Walaupun belum ada bukti medis dan klinis yang pasti dari penelitian, ternyata sebagian besar kasus hidrosefalus pada bayi yang dilakukan tindakan sedini mungkin berupa mengalihkan cairan otak yang menumpuk di dalam kepala ke dalam perut dengan pemasangan sebuah selang (ventriculoperitoneal shunt; VP Shunt), memberikan hasil yang baik dan positif. Hidrosefalus akibat suatu penyakit yang didapat setelah lahir khususnya bila dilakukan terapi operai pemasangan VP Shunt sebelum usia 1 bulan, menunjukkan anak tersebut dapat tumbuh dan berkembang dengan baik. Beberapa kasus yang sudah dilakukan terapi 20-25 tahun yang lalu, sekarang anak-anak tersebut tumbuh normal dan dapat sekolah dan kuliah dengan baik. Di antaranya bahkan ada yang menjadi seorang pemain piano yang hebat. Hal ini menunjukkan bahwa ternyata masih ada harapan untuk anak-anak penderita hidrosefalus yang dilakukan terapi operasi sedini mungkin.

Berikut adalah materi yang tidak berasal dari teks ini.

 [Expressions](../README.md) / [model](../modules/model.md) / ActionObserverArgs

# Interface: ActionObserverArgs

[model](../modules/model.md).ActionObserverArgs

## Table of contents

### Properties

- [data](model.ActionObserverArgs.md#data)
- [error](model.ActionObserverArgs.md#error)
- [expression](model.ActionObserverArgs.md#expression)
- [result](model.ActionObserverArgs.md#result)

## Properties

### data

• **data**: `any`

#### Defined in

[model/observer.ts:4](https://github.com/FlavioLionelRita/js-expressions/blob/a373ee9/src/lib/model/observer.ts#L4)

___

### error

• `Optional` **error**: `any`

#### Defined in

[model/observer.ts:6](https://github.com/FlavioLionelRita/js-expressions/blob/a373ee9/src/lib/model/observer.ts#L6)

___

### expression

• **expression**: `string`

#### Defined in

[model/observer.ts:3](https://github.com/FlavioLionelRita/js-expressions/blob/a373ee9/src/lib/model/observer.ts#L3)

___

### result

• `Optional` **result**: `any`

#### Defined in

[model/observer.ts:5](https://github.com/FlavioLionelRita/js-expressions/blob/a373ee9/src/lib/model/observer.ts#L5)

Oleh karena itu, bila anda atau keluarga dan teman anda mempunyai anak “berkepala besar” atau hidrosefalus, segeralah mencari pertolongan medis ke dokter. Bila memang terindikasi maka dokter spesialis bedah saraf akan melakukan operasi untuk kelainan ini. Beri kesempatan bagi anak anda untuk menikmati indahnya masa depan.